Interestingly, studies in Japanese women and women who eat more broccoli or other vegetables are more likely to have elevated levels of antiestrogen. In breast cancer patients, on the other hand, the unfavorable estrogen derivative is increasingly present. Soya-derived phytoestrogens are being discussed as a cause of low breast cancer rates in high-soybean Asian countries. A recent study in Japan confirmed that women with the highest intake of isoflavones are at lower risk for breast cancer. Similar results are also shown with high or low consumption of miso soup, which is prepared from fermented soy paste. Flaxseed is also a valuable and seemingly even more effective source of phytoestrogens. Clinical studies have also shown that that isoflavones may exert an undesirable effect on the mammary tissue of pre- and post-menopausal women.
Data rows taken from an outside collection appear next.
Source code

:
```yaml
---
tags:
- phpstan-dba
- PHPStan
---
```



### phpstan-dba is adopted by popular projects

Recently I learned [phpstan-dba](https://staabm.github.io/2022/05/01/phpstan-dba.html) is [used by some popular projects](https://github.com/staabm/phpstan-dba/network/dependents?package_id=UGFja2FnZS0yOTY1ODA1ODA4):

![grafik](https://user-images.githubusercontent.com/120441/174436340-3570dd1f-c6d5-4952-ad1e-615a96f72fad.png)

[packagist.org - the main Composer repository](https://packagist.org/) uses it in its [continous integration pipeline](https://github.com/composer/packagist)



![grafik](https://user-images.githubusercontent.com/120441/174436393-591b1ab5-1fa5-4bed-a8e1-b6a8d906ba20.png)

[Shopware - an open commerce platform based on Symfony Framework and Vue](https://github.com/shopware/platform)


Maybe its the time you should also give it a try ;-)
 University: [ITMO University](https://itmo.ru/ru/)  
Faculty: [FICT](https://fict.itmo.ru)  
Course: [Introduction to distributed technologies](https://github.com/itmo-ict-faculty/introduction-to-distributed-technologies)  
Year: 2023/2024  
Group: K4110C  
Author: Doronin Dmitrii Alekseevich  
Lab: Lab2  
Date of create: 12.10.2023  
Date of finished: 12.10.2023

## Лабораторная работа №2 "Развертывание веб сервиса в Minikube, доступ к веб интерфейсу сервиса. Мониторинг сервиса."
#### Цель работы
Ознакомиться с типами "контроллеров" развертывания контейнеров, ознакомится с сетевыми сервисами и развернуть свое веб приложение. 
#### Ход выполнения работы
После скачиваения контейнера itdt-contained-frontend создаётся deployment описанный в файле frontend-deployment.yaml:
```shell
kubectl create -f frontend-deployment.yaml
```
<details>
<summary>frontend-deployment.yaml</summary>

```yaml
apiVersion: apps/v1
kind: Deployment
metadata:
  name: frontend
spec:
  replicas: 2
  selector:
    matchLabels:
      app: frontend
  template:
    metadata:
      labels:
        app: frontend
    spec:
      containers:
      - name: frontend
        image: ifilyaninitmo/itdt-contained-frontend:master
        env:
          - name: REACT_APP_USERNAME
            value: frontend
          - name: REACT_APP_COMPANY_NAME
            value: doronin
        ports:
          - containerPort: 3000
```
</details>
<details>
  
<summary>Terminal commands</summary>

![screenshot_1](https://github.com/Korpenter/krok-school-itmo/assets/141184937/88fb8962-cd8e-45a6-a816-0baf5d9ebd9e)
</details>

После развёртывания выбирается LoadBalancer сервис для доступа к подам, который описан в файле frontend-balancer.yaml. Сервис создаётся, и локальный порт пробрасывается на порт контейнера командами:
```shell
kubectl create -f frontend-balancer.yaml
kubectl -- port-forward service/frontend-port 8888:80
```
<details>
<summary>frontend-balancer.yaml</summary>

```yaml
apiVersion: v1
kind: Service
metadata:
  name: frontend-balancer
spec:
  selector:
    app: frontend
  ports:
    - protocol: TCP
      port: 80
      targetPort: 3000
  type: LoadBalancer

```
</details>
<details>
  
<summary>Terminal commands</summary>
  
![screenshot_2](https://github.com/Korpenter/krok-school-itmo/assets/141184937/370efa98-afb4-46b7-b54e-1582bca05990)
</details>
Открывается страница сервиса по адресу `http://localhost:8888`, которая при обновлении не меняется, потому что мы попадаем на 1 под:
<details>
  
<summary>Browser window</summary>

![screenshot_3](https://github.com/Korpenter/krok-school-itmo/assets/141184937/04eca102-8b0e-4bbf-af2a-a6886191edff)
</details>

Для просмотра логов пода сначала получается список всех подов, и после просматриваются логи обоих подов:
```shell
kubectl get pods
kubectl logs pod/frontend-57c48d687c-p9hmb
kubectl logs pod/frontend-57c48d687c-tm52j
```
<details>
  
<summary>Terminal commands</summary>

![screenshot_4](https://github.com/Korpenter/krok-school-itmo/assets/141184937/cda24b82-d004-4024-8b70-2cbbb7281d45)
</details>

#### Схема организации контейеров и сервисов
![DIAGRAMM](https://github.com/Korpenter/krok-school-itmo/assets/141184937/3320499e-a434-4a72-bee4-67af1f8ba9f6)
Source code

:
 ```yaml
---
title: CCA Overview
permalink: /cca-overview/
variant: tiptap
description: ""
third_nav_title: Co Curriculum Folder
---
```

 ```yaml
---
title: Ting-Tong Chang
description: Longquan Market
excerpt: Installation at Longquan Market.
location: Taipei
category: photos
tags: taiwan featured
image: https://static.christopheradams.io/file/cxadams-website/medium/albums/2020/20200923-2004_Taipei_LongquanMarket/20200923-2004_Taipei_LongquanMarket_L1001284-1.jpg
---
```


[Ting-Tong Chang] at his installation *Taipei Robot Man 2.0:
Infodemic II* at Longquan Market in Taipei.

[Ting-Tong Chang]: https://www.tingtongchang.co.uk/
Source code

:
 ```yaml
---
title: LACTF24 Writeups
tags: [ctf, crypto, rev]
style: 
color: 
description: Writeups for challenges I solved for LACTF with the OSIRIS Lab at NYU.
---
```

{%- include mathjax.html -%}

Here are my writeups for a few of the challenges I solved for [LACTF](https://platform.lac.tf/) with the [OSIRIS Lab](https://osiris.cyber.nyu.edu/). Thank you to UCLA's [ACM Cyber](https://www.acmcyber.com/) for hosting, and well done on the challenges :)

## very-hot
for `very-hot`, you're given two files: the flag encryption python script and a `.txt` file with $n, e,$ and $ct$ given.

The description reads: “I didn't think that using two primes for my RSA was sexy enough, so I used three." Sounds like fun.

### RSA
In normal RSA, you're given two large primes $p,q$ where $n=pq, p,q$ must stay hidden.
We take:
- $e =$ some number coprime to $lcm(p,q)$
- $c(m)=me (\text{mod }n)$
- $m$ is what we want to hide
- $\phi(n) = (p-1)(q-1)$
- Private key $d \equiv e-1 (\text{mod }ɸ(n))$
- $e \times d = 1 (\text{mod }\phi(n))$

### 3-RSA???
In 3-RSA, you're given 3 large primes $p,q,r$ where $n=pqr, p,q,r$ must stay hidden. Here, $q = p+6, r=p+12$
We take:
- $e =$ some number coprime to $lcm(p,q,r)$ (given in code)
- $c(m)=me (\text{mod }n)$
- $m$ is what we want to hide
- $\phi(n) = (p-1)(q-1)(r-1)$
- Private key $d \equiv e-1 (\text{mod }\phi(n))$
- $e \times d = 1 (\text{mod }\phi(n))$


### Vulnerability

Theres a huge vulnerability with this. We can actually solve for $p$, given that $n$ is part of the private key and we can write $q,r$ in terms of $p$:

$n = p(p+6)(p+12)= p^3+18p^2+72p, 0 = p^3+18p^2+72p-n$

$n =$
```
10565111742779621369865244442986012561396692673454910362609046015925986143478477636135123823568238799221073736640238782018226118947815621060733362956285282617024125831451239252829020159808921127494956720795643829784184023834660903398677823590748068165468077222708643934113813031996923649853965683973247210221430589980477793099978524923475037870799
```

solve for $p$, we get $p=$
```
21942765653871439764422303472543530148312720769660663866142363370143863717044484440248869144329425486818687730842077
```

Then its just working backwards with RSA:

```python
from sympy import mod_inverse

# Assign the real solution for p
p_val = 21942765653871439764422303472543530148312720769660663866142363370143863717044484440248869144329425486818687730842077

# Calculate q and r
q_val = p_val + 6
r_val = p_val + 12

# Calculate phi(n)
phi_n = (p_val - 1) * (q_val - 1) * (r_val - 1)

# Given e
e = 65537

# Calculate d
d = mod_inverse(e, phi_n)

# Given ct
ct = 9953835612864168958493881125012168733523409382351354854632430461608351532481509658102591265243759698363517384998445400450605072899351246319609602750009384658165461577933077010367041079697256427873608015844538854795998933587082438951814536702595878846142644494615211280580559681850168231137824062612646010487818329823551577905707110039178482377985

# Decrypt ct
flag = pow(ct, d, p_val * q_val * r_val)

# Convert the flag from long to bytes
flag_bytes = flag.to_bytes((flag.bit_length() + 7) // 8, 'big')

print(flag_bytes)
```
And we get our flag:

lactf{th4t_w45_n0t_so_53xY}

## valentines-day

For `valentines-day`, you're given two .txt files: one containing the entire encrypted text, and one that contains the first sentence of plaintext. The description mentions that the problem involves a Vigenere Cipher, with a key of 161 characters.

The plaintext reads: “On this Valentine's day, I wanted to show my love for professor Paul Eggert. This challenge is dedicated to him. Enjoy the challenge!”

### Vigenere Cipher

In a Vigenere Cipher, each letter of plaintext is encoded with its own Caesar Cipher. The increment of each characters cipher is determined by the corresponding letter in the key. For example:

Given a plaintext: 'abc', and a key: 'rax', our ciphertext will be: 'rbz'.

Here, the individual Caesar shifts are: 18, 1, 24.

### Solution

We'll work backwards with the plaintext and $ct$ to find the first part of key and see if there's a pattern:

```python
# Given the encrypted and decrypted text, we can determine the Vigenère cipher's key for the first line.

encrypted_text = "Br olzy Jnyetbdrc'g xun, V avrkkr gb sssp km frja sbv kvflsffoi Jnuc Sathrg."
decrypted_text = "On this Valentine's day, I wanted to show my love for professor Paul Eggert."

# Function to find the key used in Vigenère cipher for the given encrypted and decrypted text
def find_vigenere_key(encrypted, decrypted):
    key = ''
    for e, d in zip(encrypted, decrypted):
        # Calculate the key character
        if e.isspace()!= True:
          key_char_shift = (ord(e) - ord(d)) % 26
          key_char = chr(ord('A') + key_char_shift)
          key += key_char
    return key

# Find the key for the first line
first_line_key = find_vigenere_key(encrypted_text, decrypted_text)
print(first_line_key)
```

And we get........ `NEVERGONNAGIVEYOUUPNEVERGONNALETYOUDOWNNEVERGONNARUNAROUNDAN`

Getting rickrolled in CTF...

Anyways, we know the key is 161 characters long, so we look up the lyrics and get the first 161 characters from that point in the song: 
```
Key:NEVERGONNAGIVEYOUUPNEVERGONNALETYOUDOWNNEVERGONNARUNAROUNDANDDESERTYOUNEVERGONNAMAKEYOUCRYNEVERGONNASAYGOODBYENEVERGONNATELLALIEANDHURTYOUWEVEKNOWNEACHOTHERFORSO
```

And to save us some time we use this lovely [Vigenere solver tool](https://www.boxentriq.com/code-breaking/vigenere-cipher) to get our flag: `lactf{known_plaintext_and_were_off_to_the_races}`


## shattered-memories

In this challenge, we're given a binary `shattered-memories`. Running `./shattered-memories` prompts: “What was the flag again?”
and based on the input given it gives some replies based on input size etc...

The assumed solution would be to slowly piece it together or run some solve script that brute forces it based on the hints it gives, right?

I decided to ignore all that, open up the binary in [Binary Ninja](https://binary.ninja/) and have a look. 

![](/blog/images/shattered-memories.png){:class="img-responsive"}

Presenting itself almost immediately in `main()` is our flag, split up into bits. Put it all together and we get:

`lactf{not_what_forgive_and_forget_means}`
It can therefore not be ruled out that high doses of phytoestrogens may be unfavorable in women with a genetic predisposition, in precancerous changes in the breast or in breast cancer. Women who consume more soy also have denser breast tissue, which in turn is considered a risk factor for breast cancer.
Beware of alcohol
There is a clear relationship between alcohol consumption and breast cancer risk. With a daily intake of 27 grams (equivalent to about 0.7 liters of beer or 0.3 liters of wine), the risk of abstinent women is already 40 percent higher, according to the largest case-control study. However, this only applies to pre-menopausal women. The higher the alcohol consumption, the higher the risk of breast cancer, is the conclusion of a meta-analysis of six studies. Other studies, however, showed a significant increase in risk only at more than 50 grams of alcohol per day.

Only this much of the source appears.